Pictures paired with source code
*** Block opens ***
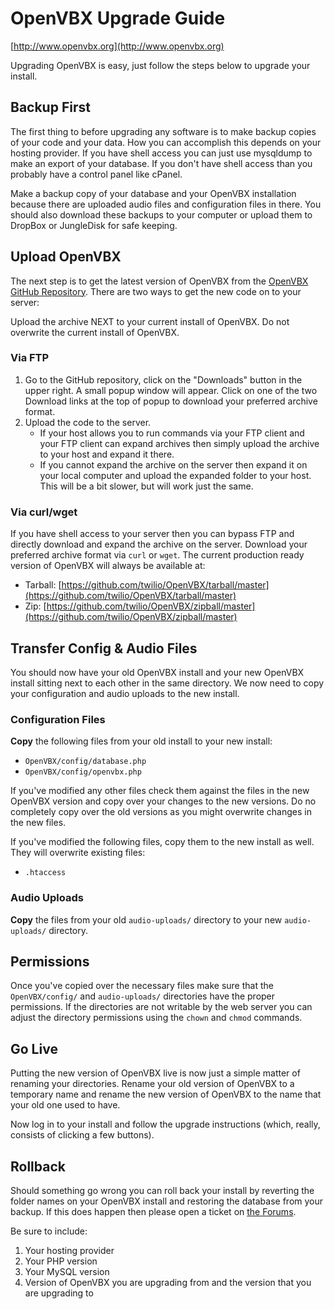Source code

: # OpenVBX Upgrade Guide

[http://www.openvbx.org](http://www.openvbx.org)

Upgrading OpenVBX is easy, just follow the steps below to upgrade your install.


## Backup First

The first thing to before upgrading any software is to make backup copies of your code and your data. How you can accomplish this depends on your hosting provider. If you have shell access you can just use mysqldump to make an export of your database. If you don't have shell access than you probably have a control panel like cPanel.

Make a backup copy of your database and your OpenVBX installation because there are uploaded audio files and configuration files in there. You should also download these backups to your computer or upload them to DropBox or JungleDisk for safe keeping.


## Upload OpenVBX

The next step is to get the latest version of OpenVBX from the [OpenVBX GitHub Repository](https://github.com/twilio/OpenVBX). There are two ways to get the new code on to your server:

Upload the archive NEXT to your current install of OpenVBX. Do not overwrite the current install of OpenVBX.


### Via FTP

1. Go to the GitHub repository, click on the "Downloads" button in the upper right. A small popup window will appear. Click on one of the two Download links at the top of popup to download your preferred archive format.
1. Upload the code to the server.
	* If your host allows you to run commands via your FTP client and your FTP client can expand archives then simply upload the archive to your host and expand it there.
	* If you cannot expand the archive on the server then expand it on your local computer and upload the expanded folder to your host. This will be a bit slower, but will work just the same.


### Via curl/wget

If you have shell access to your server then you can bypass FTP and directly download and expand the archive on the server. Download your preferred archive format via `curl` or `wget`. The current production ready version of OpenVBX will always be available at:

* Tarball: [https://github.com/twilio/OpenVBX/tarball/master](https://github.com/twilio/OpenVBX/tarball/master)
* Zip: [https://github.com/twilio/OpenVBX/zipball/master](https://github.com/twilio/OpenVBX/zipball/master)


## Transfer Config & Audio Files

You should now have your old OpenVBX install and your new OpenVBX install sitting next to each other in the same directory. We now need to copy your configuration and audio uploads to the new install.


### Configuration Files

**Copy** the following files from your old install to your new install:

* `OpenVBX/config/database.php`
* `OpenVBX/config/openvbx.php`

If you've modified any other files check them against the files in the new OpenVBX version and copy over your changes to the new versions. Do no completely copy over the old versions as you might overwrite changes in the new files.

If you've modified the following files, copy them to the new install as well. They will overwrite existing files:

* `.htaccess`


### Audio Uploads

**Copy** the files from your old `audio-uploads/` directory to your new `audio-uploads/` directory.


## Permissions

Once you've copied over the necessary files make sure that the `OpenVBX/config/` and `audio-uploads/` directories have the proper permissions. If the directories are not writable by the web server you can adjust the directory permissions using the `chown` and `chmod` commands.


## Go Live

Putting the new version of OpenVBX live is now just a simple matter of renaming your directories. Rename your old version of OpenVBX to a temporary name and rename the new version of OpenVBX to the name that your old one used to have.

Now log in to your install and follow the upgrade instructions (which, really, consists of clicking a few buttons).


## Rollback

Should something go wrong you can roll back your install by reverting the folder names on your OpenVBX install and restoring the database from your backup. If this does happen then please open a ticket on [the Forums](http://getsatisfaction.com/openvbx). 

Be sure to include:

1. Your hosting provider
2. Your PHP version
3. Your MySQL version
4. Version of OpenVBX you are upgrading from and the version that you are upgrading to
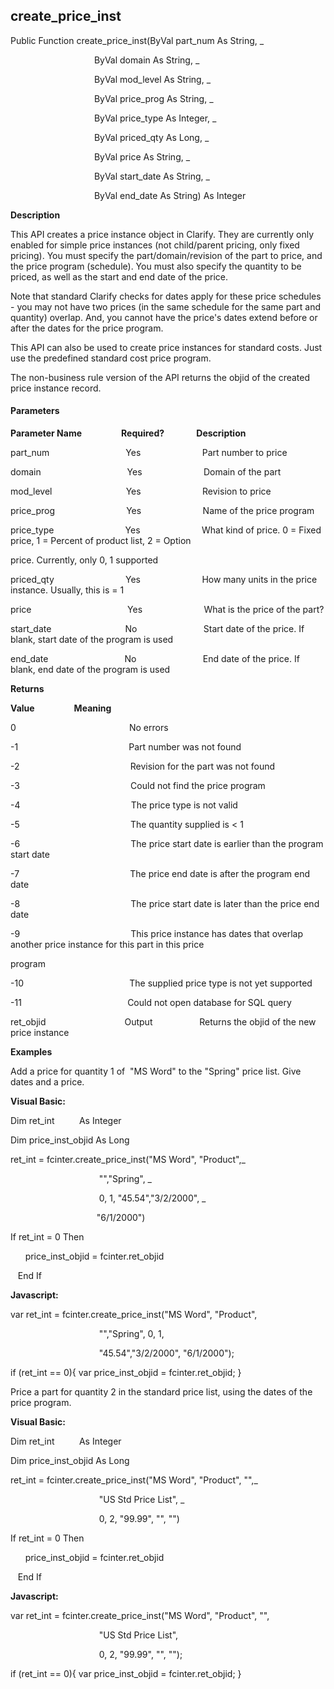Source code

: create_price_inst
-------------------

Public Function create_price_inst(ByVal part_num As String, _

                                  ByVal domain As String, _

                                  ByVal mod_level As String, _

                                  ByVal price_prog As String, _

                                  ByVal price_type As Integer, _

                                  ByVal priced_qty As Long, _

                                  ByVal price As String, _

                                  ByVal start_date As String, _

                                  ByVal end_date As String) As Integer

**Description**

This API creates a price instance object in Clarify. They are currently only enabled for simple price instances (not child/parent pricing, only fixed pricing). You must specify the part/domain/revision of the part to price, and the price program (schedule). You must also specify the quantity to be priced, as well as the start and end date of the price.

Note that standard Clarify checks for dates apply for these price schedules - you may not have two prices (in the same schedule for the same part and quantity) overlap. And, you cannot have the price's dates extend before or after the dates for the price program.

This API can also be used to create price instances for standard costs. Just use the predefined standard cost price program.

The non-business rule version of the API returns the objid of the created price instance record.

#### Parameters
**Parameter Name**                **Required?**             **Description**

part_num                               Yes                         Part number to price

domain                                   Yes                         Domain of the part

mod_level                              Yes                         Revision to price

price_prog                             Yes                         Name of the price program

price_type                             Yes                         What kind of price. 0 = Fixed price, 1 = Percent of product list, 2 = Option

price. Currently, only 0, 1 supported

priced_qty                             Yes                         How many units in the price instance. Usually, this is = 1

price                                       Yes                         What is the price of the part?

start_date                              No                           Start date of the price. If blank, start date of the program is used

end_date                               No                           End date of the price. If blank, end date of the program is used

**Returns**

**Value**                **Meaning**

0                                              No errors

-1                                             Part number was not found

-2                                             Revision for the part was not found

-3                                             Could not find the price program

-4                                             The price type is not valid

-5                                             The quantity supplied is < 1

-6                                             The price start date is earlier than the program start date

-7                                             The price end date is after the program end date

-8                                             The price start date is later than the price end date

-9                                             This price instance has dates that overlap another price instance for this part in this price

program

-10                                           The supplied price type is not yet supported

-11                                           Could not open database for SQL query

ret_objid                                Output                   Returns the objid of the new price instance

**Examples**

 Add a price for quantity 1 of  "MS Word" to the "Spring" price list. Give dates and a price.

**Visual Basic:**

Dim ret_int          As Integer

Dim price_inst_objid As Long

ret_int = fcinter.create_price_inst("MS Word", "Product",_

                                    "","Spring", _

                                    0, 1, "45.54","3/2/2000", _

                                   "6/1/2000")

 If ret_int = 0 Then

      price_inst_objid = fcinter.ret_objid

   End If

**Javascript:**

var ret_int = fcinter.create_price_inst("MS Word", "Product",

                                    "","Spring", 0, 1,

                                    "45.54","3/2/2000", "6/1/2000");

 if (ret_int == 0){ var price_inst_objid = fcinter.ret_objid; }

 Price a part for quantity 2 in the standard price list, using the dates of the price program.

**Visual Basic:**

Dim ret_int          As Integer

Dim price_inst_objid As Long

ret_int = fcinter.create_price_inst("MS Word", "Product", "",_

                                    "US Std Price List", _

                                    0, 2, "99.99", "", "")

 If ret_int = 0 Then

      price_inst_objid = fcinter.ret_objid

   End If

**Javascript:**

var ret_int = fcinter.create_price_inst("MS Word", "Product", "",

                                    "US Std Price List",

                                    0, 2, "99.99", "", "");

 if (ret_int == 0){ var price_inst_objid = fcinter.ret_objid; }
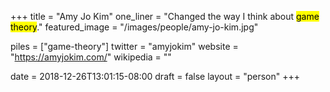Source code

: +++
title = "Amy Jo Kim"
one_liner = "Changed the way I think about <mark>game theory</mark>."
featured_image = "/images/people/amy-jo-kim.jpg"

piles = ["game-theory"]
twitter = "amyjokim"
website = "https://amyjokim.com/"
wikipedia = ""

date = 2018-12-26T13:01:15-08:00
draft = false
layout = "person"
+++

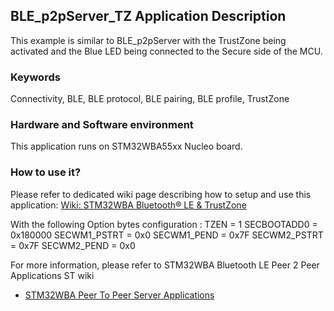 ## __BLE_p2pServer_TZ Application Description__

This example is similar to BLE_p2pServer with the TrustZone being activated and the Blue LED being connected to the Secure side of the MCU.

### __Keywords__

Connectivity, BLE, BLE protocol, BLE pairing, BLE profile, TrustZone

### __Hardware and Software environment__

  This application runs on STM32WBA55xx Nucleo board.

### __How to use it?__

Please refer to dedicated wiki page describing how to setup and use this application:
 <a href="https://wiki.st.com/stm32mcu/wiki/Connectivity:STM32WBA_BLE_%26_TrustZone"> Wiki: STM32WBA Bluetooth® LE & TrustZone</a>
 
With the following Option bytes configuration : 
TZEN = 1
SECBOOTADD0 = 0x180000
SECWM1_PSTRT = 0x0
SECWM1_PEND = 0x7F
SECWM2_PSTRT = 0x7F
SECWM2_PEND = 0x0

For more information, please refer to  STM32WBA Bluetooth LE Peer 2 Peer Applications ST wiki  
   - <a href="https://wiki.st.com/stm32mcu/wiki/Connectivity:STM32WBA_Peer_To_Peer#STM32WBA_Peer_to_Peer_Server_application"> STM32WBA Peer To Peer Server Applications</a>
*** Block closes ***
*** Block opens ***
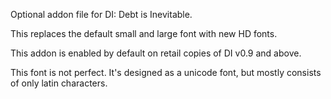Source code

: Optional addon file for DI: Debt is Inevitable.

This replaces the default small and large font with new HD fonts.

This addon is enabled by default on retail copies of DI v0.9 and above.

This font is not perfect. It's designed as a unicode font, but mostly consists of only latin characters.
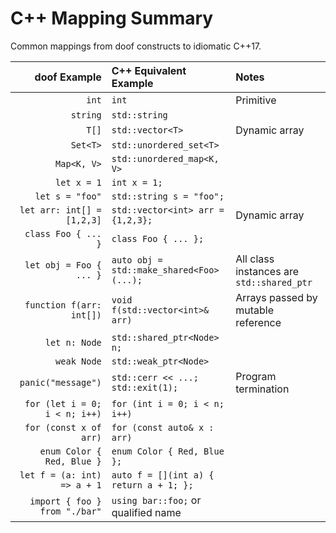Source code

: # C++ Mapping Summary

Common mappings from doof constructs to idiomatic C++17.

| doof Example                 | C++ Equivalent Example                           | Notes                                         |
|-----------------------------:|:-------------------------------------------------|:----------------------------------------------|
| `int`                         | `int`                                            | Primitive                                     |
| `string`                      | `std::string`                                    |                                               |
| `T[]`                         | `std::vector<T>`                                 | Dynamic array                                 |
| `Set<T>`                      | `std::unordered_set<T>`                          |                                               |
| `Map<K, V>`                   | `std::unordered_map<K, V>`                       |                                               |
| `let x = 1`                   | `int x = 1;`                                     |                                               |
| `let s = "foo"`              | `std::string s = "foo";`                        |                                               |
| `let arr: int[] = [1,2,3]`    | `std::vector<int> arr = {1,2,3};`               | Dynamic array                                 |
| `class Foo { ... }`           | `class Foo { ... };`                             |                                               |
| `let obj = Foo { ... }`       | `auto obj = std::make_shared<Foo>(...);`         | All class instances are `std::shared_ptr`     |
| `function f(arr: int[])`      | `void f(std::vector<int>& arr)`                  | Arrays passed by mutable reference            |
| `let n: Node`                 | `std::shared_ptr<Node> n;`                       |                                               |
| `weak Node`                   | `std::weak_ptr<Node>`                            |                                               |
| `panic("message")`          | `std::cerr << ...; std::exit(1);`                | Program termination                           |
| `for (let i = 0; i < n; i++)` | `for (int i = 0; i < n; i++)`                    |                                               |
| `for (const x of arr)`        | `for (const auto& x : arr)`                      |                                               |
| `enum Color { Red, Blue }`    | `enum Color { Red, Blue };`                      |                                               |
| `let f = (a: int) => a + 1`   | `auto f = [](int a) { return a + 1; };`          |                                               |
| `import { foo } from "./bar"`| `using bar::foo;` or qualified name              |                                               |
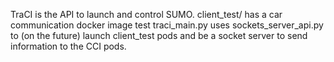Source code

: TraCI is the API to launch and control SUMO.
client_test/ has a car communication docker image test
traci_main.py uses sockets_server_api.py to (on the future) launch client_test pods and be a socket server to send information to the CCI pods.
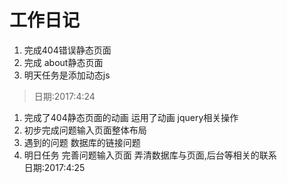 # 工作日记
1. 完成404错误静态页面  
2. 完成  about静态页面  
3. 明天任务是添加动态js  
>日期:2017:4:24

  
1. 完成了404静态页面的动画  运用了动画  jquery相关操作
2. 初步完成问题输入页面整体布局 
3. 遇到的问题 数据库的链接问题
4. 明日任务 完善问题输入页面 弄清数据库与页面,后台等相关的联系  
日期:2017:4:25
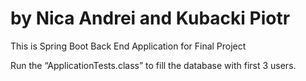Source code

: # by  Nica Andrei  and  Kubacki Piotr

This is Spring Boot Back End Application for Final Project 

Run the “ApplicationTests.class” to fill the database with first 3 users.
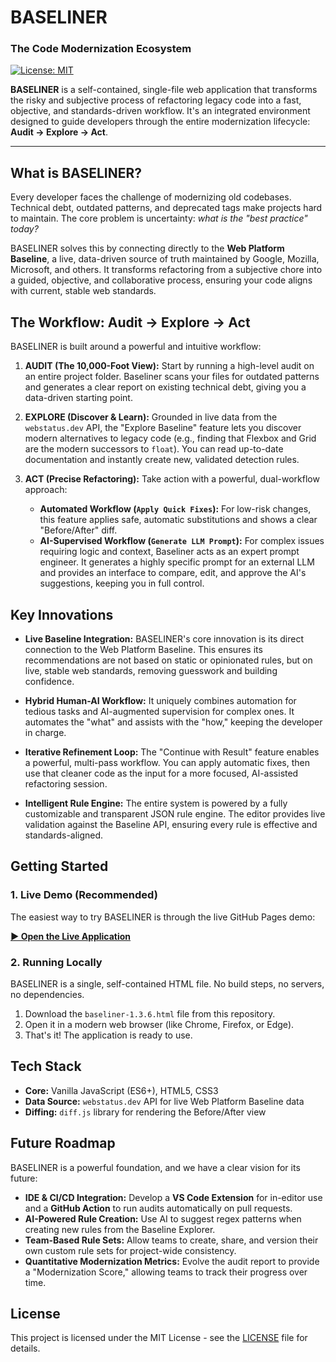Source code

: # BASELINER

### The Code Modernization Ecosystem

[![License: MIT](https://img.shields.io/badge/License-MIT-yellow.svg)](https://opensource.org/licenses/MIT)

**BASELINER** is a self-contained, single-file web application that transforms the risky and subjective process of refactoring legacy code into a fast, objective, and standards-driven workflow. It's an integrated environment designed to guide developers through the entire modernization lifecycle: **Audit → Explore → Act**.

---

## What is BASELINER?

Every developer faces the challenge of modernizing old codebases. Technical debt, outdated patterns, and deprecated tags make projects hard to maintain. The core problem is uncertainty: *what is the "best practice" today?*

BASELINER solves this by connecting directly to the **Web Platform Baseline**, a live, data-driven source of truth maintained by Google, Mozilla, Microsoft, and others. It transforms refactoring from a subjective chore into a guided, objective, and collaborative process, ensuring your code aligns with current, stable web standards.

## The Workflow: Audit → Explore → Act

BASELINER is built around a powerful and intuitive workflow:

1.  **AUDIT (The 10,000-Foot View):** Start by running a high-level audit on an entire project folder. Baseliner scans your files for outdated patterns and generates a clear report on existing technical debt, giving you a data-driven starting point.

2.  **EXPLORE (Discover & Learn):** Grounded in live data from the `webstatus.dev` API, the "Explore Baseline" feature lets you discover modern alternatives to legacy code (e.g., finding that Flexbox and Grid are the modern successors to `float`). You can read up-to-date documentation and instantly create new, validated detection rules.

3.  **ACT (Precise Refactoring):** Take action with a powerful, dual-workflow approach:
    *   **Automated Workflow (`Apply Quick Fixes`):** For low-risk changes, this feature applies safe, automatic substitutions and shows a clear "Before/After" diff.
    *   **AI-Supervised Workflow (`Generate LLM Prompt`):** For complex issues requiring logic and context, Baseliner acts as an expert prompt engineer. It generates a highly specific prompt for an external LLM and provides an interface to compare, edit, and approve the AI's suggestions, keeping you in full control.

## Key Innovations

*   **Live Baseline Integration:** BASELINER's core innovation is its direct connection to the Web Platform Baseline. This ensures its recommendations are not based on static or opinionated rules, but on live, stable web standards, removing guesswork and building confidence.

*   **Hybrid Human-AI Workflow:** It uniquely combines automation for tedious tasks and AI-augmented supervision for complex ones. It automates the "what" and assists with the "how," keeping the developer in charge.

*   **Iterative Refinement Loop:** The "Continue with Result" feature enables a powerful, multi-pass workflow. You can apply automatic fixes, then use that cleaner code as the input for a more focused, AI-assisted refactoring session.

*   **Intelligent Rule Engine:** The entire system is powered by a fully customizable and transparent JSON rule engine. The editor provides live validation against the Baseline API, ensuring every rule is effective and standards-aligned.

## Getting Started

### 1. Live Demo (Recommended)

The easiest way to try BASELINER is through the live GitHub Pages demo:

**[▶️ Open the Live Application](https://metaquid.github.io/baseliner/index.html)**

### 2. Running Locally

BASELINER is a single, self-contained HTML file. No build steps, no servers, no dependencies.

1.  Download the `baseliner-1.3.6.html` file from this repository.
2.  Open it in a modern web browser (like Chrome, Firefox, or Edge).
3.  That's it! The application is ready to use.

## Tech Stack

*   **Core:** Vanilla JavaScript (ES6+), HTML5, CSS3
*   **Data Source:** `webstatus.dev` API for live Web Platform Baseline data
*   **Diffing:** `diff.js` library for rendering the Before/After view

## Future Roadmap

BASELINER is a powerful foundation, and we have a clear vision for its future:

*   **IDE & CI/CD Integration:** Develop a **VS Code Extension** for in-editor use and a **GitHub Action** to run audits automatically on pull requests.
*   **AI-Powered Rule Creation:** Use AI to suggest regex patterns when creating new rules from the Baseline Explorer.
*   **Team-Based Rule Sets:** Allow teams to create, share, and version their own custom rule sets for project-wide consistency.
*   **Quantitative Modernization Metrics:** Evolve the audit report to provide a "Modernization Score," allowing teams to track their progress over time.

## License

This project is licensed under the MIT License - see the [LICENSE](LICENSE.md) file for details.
*** Block closes ***
*** Block opens ***
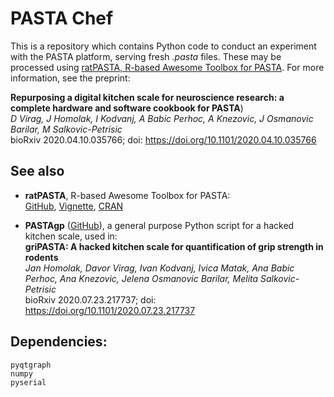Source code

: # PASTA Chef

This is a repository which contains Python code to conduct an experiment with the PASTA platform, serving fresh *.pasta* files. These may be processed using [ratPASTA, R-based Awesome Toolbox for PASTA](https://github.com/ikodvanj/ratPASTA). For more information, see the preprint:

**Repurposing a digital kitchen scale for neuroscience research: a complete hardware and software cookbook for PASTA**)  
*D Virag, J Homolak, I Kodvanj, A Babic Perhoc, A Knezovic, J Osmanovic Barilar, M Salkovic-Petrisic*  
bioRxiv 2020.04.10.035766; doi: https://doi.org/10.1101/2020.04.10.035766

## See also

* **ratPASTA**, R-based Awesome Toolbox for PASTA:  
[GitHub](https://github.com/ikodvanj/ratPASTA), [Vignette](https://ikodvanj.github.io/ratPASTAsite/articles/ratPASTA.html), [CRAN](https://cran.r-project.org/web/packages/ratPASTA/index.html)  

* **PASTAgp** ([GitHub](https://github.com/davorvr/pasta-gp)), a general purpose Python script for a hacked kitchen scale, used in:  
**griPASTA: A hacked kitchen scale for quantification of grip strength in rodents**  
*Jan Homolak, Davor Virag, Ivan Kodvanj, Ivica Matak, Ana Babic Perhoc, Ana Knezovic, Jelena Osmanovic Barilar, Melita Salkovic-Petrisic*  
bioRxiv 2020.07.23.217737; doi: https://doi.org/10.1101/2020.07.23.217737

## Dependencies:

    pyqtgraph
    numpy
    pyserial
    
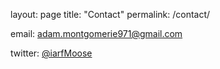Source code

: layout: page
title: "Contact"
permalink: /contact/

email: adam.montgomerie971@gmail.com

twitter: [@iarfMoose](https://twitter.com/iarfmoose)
*** Block closes ***
What you will do: Find the line with "This is Spring" in the data above, and from there retype each line exactly through the line with "### The Code Modernization Ecosystem", skipping the pictures along the way.

Finished task:
This is Spring Boot Back End Application for Final Project 

Run the “ApplicationTests.class” to fill the database with first 3 users.
Source code

: # BASELINER

### The Code Modernization Ecosystem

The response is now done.